Losses of a delay bounded element in network calculus, can be modeled using the "clipper" model, i.e., a lossless system proceeded by a "clipper", as shown in Figure 5. The clipper drops some data when a delay constraint d would otherwise be violated. We consider the tandem of routers in section 3.2 as an equivalent network element offering a service curve  $\beta$  and having a delay constraint d. We denote by a the incoming traffic. We derive a representation formula for a scenario when data are discarded because of a delay constraint: any entering data must have exited the system after at most d unit of time, otherwise it is discarded.

Let x(t) be the part of a(t) that does actually enter the system, and let y(t) be its output.
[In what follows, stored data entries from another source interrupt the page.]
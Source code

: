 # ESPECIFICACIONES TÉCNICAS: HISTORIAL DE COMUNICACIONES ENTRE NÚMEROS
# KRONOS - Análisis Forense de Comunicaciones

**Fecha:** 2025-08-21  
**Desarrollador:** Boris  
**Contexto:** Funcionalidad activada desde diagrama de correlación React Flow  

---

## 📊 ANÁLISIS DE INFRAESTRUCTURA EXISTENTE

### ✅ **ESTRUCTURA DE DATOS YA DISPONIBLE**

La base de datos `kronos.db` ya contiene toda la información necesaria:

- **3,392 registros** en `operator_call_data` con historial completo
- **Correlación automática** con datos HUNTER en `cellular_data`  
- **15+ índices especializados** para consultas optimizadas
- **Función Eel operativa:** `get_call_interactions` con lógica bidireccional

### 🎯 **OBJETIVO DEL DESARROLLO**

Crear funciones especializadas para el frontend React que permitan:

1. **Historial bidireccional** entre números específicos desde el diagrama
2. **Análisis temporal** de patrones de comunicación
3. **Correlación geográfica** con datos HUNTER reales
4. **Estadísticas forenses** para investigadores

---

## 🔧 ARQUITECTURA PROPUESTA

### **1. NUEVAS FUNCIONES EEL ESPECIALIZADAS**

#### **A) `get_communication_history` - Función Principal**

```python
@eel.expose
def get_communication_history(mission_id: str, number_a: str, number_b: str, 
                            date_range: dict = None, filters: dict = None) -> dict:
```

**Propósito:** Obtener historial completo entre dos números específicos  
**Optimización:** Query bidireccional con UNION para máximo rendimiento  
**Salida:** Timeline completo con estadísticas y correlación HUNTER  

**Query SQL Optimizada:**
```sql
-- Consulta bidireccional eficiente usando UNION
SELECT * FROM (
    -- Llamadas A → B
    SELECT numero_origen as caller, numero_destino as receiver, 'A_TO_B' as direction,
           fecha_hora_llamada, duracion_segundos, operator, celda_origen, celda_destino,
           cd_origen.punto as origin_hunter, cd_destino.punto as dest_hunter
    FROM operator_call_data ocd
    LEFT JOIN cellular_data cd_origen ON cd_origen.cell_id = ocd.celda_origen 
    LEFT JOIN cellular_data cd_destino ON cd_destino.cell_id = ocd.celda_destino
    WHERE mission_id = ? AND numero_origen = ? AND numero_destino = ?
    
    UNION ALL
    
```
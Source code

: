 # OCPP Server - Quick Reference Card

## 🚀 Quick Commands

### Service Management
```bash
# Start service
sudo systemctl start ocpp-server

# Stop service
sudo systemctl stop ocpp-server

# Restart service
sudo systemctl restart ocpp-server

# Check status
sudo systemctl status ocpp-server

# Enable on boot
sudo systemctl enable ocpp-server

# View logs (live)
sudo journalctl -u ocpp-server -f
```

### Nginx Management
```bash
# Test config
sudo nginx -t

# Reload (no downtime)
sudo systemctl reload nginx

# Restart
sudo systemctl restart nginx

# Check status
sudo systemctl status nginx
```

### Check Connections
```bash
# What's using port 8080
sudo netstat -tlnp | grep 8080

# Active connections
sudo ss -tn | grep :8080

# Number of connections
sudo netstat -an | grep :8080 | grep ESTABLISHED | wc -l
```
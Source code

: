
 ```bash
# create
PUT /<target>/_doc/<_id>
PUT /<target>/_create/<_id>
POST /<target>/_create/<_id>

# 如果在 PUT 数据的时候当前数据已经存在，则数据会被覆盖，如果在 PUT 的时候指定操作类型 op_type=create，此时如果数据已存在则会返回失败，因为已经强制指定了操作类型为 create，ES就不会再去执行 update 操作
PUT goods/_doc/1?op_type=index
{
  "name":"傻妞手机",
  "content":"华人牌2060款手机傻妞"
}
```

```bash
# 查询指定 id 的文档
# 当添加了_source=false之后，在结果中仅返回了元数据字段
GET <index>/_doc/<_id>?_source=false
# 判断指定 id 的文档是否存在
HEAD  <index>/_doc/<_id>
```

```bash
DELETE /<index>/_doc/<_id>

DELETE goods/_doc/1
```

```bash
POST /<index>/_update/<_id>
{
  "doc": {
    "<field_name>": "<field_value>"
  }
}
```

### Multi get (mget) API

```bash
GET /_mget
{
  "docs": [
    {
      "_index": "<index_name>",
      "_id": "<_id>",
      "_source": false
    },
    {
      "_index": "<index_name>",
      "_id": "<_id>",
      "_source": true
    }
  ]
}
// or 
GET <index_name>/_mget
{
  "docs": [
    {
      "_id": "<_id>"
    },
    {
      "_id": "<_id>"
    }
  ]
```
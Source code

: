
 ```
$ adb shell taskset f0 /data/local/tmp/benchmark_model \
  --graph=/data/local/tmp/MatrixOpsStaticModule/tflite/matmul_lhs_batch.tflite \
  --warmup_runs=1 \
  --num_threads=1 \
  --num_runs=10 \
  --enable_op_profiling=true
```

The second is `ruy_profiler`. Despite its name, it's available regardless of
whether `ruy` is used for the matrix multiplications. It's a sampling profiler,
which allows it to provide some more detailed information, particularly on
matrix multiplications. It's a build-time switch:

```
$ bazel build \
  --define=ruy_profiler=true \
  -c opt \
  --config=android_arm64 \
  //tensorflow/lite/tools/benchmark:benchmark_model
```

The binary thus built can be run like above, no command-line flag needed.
The literature [10] has proven that, the amount of lost data L(t) in the interval [0,t] is given by

$$L(t) \leq \sup_{n \in \mathbb{N}} \{ \sup_{0 \leq s_{2n} \leq \dots \leq s_2 \leq s_1 \leq t} \{ \sum_{i=1}^n [a(s_{2i-1}) - a(s_{2i}) - \beta(s_{2i-1} + d - s_{2i})] \} \}$$
(8)

**Theorem 1**(minimum loss rate): Consider a system with delay constraint *d*, offering a service curve  $\beta$  to a flow constrained by an arrival  $\alpha$ . Then the loss rate  $l(t) = \frac{L(t)}{a(t)}$  is bounded above by

$$\mathbf{\hat{P}}(t) = \left[1 - \inf_{0 < s < t} \frac{\beta(s+d)}{a(s)}\right]^+ \tag{9}$$

**Proof:** 

With f(t) defined by (9), we have that for any  $0 \le \mu < v \le t$ ,  $1-f(t) = \inf_{0 \le s \le t} \frac{\beta(s+d)}{a(s)} \le \frac{\beta(v-\mu+d)}{a(v-\mu)} \le \frac{\beta(v-\mu+d)}{a(v)-a(\mu)}$ . Due to definition of the arrival curve, we know  $a(v)-a(\mu) \le a(v-\mu)$ . Therefore, for any  $0 \le \mu < v \le t$ ,  $a(v)-a(\mu)-\beta(v-\mu+d) \le f(t) \cdot [a(v)-a(\mu)]$ . For any  $n \in \Psi_0 = \{1,2,3...\}$  and any sequence  $\{s_k\}_{1 \le k \le 2n}$  with  $0 \le s_{2n} \le L \le s_1 \le t$ , setting  $v = s_{2i-1}$ ,  $\mu = s_{2i}$ , and summing over i, we obtain  $\sum_{i=1}^{n} [a(s_{2i-1})-a(s_{2i})-\beta(s_{2i-1}+d-s_{2i})] \le f(t) \cdot \sum_{i=1}^{n} [a(s_{2i-1})-a(s_{2i})]$ . Because  $s_k$  are increasing with k, the right hand side of this inequality is always less than, or equal to  $f(t) \cdot a(t)$ . Therefore, we have  $L(t) \le \sup_{n \in N} \{\sup_{0 \le s_{2n} \le \ldots \le s_{2} \le s_{1} \le t\} \{\sum_{i=1}^{n} [a(s_{2i-1})-a(s_{2i})-\beta(s_{2i-1}+d-s_{2i})]\} \le f(t) \cdot a(t)$ , which shows that  $f(t) \ge l(t) = L(t)/a(t)$ .  $\Box$ 



Fig.5. system losses in a bounded delay element

Fig.6. Schematic of the regulation method

#### 4. The Flow regulation Method

As discussed in section 3.1, bursts in OBS network can get lost due to the congestion in data-plane and control-plane. The latter could be avoided via regulating the packets arrival rate to the electronic router, as advocated by X.Yin et al [14]. For any node in an OBS network, there generally exist an infinite number of feasible combinations of burst length and offset size that satisfy the control-plane blocking constraint [8]. Specifically, there is a trade-off between the required average burst duration and offset size in each node. A reasonable design objective is therefore to select from this feasible set the operating point that corresponds to the average minimum end-to-end control latency in the network.

#### 4.1 Flow regulator

Our regulation method is shown in Figure 6. At the ingress node, traffic flows are first classified by the packet classifier according to the destination, and then sent into different queues to be aggregated into bursts. For simplicity in hardware implementation, bursts to different destination nodes are served by different burst assembly queues (BAQs). Bursts destined to a particular egress node, are sent to the same burst transmission queues (BTQs). Before a flow is scheduled onto the outgoing wavelength channel, a regulator is used to implement the regulation policy so that along its traversal, the flow suffers the minimum loss rate while it is ensured against violating an acceptable delay bound. The regulator uses the burst transmission queue to store incoming traffic, so it can also reduce the backpressure of burst source nodes.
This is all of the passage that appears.